Category Archives: Trying New things
WordPress tells me that my last post was on July 27th. So that tells me it’s been about a month since I posted here. I didn’t really intend on taking this long of a hiatus, but I was expecting to be gone for a while. Lots of very exciting things happened, but I will focus a bit on the challenges I faced towards the end of the summer, and why I took a step back from meticulous recordings of my progress.
Towards the end of my internship, something bad began to happen. I began weighing myself every morning, sometimes more than once. Every morning the scale read 150, and every morning I started out upset. Not visibly so, but in the back of my mind that number sat. Because of this, one of two things would happen. I would either cheat on paleo (less often), or I would start to feel guilty about eating (more often). No matter what I ate, or how I ate it, I was feeling bad. I ate too much not enough, the wrong kind of meat, not enough veggies, etc. No matter what I did, I felt bad for eating.

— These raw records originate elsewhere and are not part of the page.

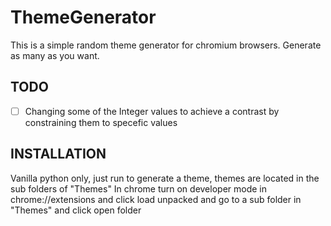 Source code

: # ThemeGenerator

This is a simple random theme generator for chromium browsers. Generate as many as you want. 

## TODO
- [ ] Changing some of the Integer values to achieve a contrast by constraining them to specefic values

## INSTALLATION
Vanilla python only, just run to generate a theme, themes are located in the sub folders of "Themes"
In chrome turn on developer mode in chrome://extensions and click load unpacked and go to a sub folder in "Themes" and click open folder
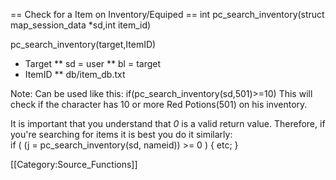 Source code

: == Check for a Item on Inventory/Equiped ==
 int pc_search_inventory(struct map_session_data *sd,int item_id)

 pc_search_inventory(target,ItemID)

* Target
** sd = user
** bl = target
* ItemID
** db/item_db.txt

Note:
Can be used like this:
 if(pc_search_inventory(sd,501)>=10)
This will check if the character has 10 or more Red Potions(501) on his inventory.

It is important that you understand that *0* is a valid return value. Therefore, if you're searching for items it is best you do it similarly:  
 if ( (j = pc_search_inventory(sd, nameid)) >= 0 ) { etc; }




[[Category:Source_Functions]] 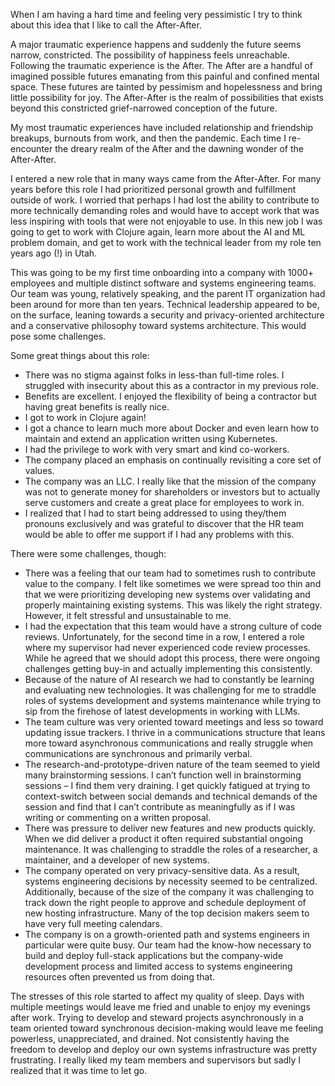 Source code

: When I am having a hard time and feeling very pessimistic I try to think about this idea that I like to call the After-After.

A major traumatic experience happens and suddenly the future seems narrow, constricted. The possibility of happiness feels unreachable. Following the traumatic experience is the After. The After are a handful of imagined possible futures emanating from this painful and confined mental space. These futures are tainted by pessimism and hopelessness and bring little possibility for joy. The After-After is the realm of possibilities that exists beyond this constricted grief-narrowed conception of the future.

My most traumatic experiences have included relationship and friendship breakups, burnouts from work, and then the pandemic. Each time I re-encounter the dreary realm of the After and the dawning wonder of the After-After.

I entered a new role that in many ways came from the After-After. For many years before this role I had prioritized personal growth and fulfillment outside of work. I worried that perhaps I had lost the ability to contribute to more technically demanding roles and would have to accept work that was less inspiring with tools that were not enjoyable to use. In this new job I was going to get to work with Clojure again, learn more about the AI and ML problem domain, and get to work with the technical leader from my role ten years ago (!) in Utah.

This was going to be my first time onboarding into a company with 1000+ employees and multiple distinct software and systems engineering teams. Our team was young, relatively speaking, and the parent IT organization had been around for more than ten years. Technical leadership appeared to be, on the surface, leaning towards a security and privacy-oriented architecture and a conservative philosophy toward systems architecture. This would pose some challenges.

Some great things about this role:

- There was no stigma against folks in less-than full-time roles. I struggled with insecurity about this as a contractor in my previous role.
- Benefits are excellent. I enjoyed the flexibility of being a contractor but having great benefits is really nice.
- I got to work in Clojure again!
- I got a chance to learn much more about Docker and even learn how to maintain and extend an application written using Kubernetes.
- I had the privilege to work with very smart and kind co-workers.
- The company placed an emphasis on continually revisiting a core set of values.
- The company was an LLC. I really like that the mission of the company was not to generate money for shareholders or investors but to actually serve customers and create a great place for employees to work in.
- I realized that I had to start being addressed to using they/them pronouns exclusively and was grateful to discover that the HR team would be able to offer me support if I had any problems with this.

There were some challenges, though:

- There was a feeling that our team had to sometimes rush to contribute value to the company. I felt like sometimes we were spread too thin and that we were prioritizing developing new systems over validating and properly maintaining existing systems. This was likely the right strategy. However, it felt stressful and unsustainable to me.
- I had the expectation that this team would have a strong culture of code reviews. Unfortunately, for the second time in a row, I entered a role where my supervisor had never experienced code review processes. While he agreed that we should adopt this process, there were ongoing challenges getting buy-in and actually implementing this consistently.
- Because of the nature of AI research we had to constantly be learning and evaluating new technologies. It was challenging for me to straddle roles of systems development and systems maintenance while trying to sip from the firehose of latest developments in working with LLMs.
- The team culture was very oriented toward meetings and less so toward updating issue trackers. I thrive in a communications structure that leans more toward asynchronous communications and really struggle when communications are synchronous and primarily verbal.
- The research-and-prototype-driven nature of the team seemed to yield many brainstorming sessions. I can’t function well in brainstorming sessions – I find them very draining. I get quickly fatigued at trying to context-switch between social demands and technical demands of the session and find that I can’t contribute as meaningfully as if I was writing or commenting on a written proposal.
- There was pressure to deliver new features and new products quickly. When we did deliver a product it often required substantial ongoing maintenance. It was challenging to straddle the roles of a researcher, a maintainer, and a developer of new systems.
- The company operated on very privacy-sensitive data. As a result, systems engineering decisions by necessity seemed to be centralized. Additionally, because of the size of the company it was challenging to track down the right people to approve and schedule deployment of new hosting infrastructure. Many of the top decision makers seem to have very full meeting calendars.
- The company is on a growth-oriented path and systems engineers in particular were quite busy. Our team had the know-how necessary to build and deploy full-stack applications but the company-wide development process and limited access to systems engineering resources often prevented us from doing that.

The stresses of this role started to affect my quality of sleep. Days with multiple meetings would leave me fried and unable to enjoy my evenings after work. Trying to develop and steward projects asynchronously in a team oriented toward synchronous decision-making would leave me feeling powerless, unappreciated, and drained. Not consistently having the freedom to develop and deploy our own systems infrastructure was pretty frustrating. I really liked my team members and supervisors but sadly I realized that it was time to let go.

Needless to say, this wasn’t exactly healthy. I talked with Anthony (fiance) about it the first couple of days of August, and we decided a good way to cut off this cycle was to stop weighing myself. Completely. We set an arbitrary date at which I would be allowed to weigh myself again — after my belt test on September 10th.
I pretty much immediately started to feel better. Much in the same way that weighing myself a day before my weigh-in during the first part of my journey would get me down that day, I didn’t really realize how much weighing myself in the mornings was putting a dampener on my moods and self-esteem for that day. I stuck with paleo more easily, and it just became a lifestyle instead of something that was a chore.

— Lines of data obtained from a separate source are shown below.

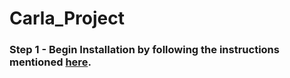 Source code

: # Carla_Project

### Step 1 - Begin Installation by following the instructions mentioned [here](https://carla.readthedocs.io/en/latest/start_quickstart/). 
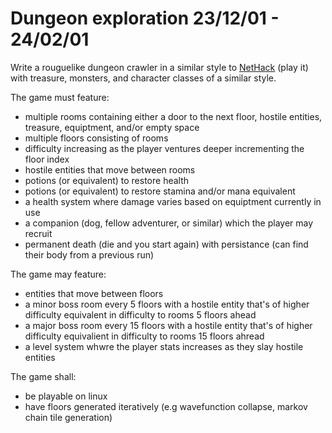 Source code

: # Dungeon exploration 23/12/01 - 24/02/01

Write a rouguelike dungeon crawler in a similar style to [NetHack](https://www.nethack.org/)
(play it) with treasure, monsters, and character classes of a similar style.

The game must feature:
- multiple rooms containing either a door to the next floor, hostile entities, treasure, equiptment, and/or empty space
- multiple floors consisting of rooms
- difficulty increasing as the player ventures deeper incrementing the floor index
- hostile entities that move between rooms
- potions (or equivalent) to restore health
- potions (or equivalent) to restore stamina and/or mana equivalent
- a health system where damage varies based on equiptment currently in use
- a companion (dog, fellow adventurer, or similar) which the player may recruit
- permanent death (die and you start again) with persistance (can find their body from a previous run)

The game may feature:
- entities that move between floors
- a minor boss room every 5 floors with a hostile entity that's of higher difficulty equivalent in difficulty to rooms 5 floors ahead
- a major boss room every 15 floors with a hostile entity that's of higher difficulty equivalient in difficulty to rooms 15 floors ahread
- a level system whwre the player stats increases as they slay hostile entities

The game shall:
- be playable on linux
- have floors generated iteratively (e.g wavefunction collapse, markov chain tile generation)
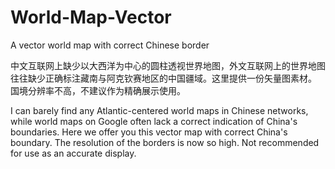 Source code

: # World-Map-Vector
A vector world map with correct Chinese border

中文互联网上缺少以大西洋为中心的圆柱透视世界地图，外文互联网上的世界地图往往缺少正确标注藏南与阿克钦赛地区的中国疆域。这里提供一份矢量图素材。
国境分辨率不高，不建议作为精确展示使用。

I can barely find any Atlantic-centered world maps in Chinese networks, while world maps on Google often lack a correct indication of China's boundaries. Here we offer you this vector map with correct China's boundary.
The resolution of the borders is now so high. Not recommended for use as an accurate display.
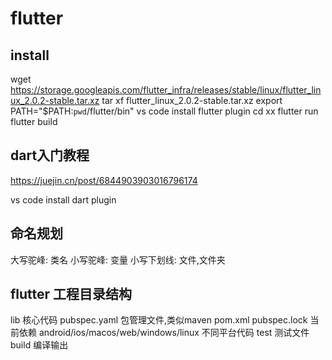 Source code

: # flutter

## install 
wget https://storage.googleapis.com/flutter_infra/releases/stable/linux/flutter_linux_2.0.2-stable.tar.xz
tar xf flutter_linux_2.0.2-stable.tar.xz
export PATH="$PATH:`pwd`/flutter/bin"
vs code install flutter plugin
cd xx
flutter run 
flutter build

## dart入门教程
https://juejin.cn/post/6844903903016796174

vs code install dart plugin

## 命名规划
大写驼峰: 类名
小写驼峰: 变量
小写下划线: 文件,文件夹

## flutter 工程目录结构 
lib 核心代码
pubspec.yaml 包管理文件,类似maven pom.xml
pubspec.lock 当前依赖
android/ios/macos/web/windows/linux 不同平台代码 
test 测试文件
build 编译输出

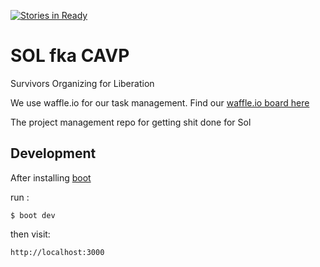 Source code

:[![Stories in Ready](https://badge.waffle.io/codefordenver/sol-cavp.png?label=ready&title=Ready)](https://waffle.io/codefordenver/sol-cavp)
# SOL fka CAVP
Survivors Organizing for Liberation

We use waffle.io for our task management. Find our [waffle.io board here](https://waffle.io/codefordenver/sol-cavp)

The project management repo for getting shit done for Sol

## Development

After installing [boot](https://github.com/boot-clj/boot#install)

run : 

`$ boot dev`

then visit: 

`http://localhost:3000` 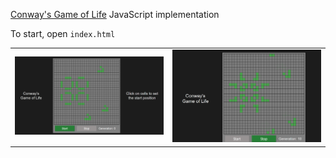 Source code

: [Conway's Game of Life](https://en.wikipedia.org/wiki/Conway's_Game_of_Life) JavaScript implementation

To start, open `index.html`

|||
|--|--|
|![1](img/1.png)|![2](img/2.png)|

I also stopped working out, though that had happened a couple of weeks before Anthony and I decided it would be a good idea to stop weighing myself. Much in the same way that weighing myself every day was bringing down my self-esteem, so was attempting to do TKD by myself. I find it is very similar to when I would work out, or run. If I was doing it out of obligation and there was no fun in it, then it was just a chore. Not only was it a chore but it was one that magnified my faults. Everything I was doing wrong seemed magnified and frustrated me more than it might have normally. It ate at my confidence, and brought me down further.
I really needed to take care of myself mentally, especially since the stress of going from Chicago to DC for a seminar and then back to Atlanta was mounting. Not to mention that I had two great friends, both of which are paleo, were coming to see me. I wanted to relax and do what felt natural (which paleo does, much of the time), and enjoy my time with them.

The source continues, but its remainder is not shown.